3-9 A RANDOMIZED TRIAL OF EXEMESTANE AFTER TWO OR THREE YEARS OF TAMOXIFEN THERAPY IN POSTMENOPAUSAL WOMEN WITH PRIMARY BREAST CANCER

Aromatase is the enzyme that catalyses the conversion of androgens to estrogens in females. Exemestane is a 3^rd generation aromatase inhibitor. It inhibits aromatization almost completely.

Exemestane therapy, after 2 or 3 years of tamoxifen therapy, significantly reduced risk of metastatic recurrence and contralateral breast cancer as compared with continued tamoxifen.

[NNT (3 years exemestane to benefit one patient) = 21]

This is consistent with the hypothesis that BC frequently becomes resistant to tamoxifen within 5 years.

I included this abstract because I believe therapy with these aromatase inhibitors will continue to improve BC survival. Primary care clinicians should be aware of developments even though they may not be directly involved in this therapy. RTJ

3-10 PURINE-RICH FOODS, DAIRY AND PROTEIN INTAKE, AND RISK OF GOUT IN MEN.

This study prospectively investigated the association between dietary factors and new cases of gout.

Higher intakes of meats and seafoods were associated with increased risk of gout. Higher consumption of low-fat dairy products was associated with decreased risk. Those in the highest quintile of meat intake (beef, pork, and lamb as main dishes), compared with the lowest quintile, had an elevated risk of developing gout (relative risk = 1.4). Each additional daily serving of meat was associated with a 21% increase in risk.

Corresponding RR associated with seafood was 1.5. Each additional weekly serving was associated with a 7% increase in risk.

Higher intake of total protein and higher intake of purine-rich vegetables were not associated with increased risk.

The investigators speculate that the risk associated with increased meat and seafood may be greater in men who already have gout because they have impaired renal clearance of uric acid and the absorption of dietary purines causes a steeper increase in blood uric acid levels than in persons with normal uric acid concentrations. (Ie, diet is likely to be a secondary prevention measure.)

This was essentially a primary prevention study. It provides no information on risk of exacerbations due to dietary factors in men with established gout. The authors, however, speculate that increased intake of meat and seafood may increase risk of recurrence of acute gouty arthritis, and low-fat dairy products may decrease risk. I believe it prudent for primary care clinicians to advise these dietary limitations in patients with established gout. RTJ

3-11 URIC ACID AND DIET—INSIGHTS INTO THE EPIDEMIC OF CARDIOVASCULAR DISEASE.

The effects of diet are relevant to the epidemiology of hyperuricemia and gout.

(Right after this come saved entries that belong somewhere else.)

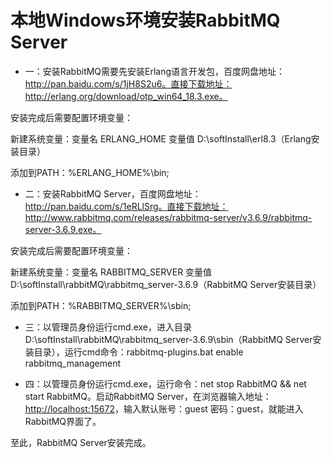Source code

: # 本地Windows环境安装RabbitMQ Server


* 一：安装RabbitMQ需要先安装Erlang语言开发包，百度网盘地址：http://pan.baidu.com/s/1jH8S2u6。直接下载地址：http://erlang.org/download/otp_win64_18.3.exe。

安装完成后需要配置环境变量：

新建系统变量：变量名 ERLANG_HOME 变量值 D:\softInstall\erl8.3（Erlang安装目录）

添加到PATH：%ERLANG_HOME%\bin;

*  二：安装RabbitMQ Server，百度网盘地址：http://pan.baidu.com/s/1eRLlSrg。直接下载地址：http://www.rabbitmq.com/releases/rabbitmq-server/v3.6.9/rabbitmq-server-3.6.9.exe。

安装完成后需要配置环境变量：

新建系统变量：变量名 RABBITMQ_SERVER 变量值 D:\softInstall\rabbitMQ\rabbitmq_server-3.6.9（RabbitMQ Server安装目录）

添加到PATH：%RABBITMQ_SERVER%\sbin;

* 三：以管理员身份运行cmd.exe，进入目录D:\softInstall\rabbitMQ\rabbitmq_server-3.6.9\sbin（RabbitMQ Server安装目录），运行cmd命令：rabbitmq-plugins.bat enable rabbitmq_management

* 四：以管理员身份运行cmd.exe，运行命令：net stop RabbitMQ && net start RabbitMQ。启动RabbitMQ Server，在浏览器输入地址：
[http://localhost:15672](http://localhost:15672)，输入默认账号：guest  密码：guest，就能进入RabbitMQ界面了。

至此，RabbitMQ Server安装完成。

Gout and obesity have become epidemic among native people, such as the Maori of New Zealand, since the introduction of Western culture and diets. The immigration of non-Western peoples to Western countries—for example that of Filipino and Japanese to North America—has been associated with increases in the incidence of gout in parallel with the shift in diet to higher intakes of meat and saturated fats. Gout was rare among blacks in the USA until the 1940s when changes in diet led to the rapid development of obesity, diabetes, and hypertension. Now, gout is more common among blacks than in whites. It is also becoming more common in urban communities of Africa in association with an increasing frequency of hypertension and cardiovascular disease.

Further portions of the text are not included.